# Constructing a pushdown automaton that accepts L*

Would appreciate if you could take a look at what I did and help me finish it.

Given a pushdown automaton that accepts a language $$L$$ by final state, construct a pushdown automaton that accepts $$L^*$$. Use a "double bottom" if need be.

My attempt:

Given $$M = (Q,\Sigma,Γ,\delta,q_0,⊥,∅)$$, we'll add a double bottom by altering the function: $$\delta' := \delta'(q_0',\epsilon, ⊥')={(q_0, ⊥⊥)}$$, so M' is basically $$M' = (Q\cup{q_0',q_f},\Sigma,Γ∪{⊥'},\delta',q_0',⊥',{q_f})$$. The accepting state is reached by $$\forall q \in Q\colon \delta' (q,\epsilon,⊥')={(q_f,⊥')}$$.

How do I finish it so that it accepts $$L^*$$?

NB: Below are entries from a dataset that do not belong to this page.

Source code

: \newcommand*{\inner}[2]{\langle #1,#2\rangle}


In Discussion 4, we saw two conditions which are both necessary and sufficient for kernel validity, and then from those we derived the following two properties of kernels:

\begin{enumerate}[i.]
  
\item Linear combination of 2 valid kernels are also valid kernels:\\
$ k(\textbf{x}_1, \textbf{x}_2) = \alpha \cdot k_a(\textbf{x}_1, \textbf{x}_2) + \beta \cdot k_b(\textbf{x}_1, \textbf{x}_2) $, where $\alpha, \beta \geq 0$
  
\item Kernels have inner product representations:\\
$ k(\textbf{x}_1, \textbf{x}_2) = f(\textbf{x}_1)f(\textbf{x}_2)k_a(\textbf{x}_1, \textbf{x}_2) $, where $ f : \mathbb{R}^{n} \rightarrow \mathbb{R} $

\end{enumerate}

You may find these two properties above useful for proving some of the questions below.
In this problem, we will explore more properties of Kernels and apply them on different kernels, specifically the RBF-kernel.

• "$M = (Q,\Sigma,Γ,\delta,q_0,⊥,\emptyset)$". By $\emptyset$, do you mean $M$ has no accepting state? – Apass.Jack Jan 15 at 17:22
• Do you have a specific question? – Raphael Jan 16 at 12:03

The Kleene star is, as you know, the union $$\bigcup_n L^n$$ of arbitrary powers $$L\cdot L\cdot\ldots\cdot L$$ of $$L$$.
If $$M$$ is the automaton that accepts $$L$$, then in order to make an automaton for $$L^*$$ you basically have to make it possible to restart the automaton after accepting $$L$$. Be careful in choosing final state or empty stack acceptance.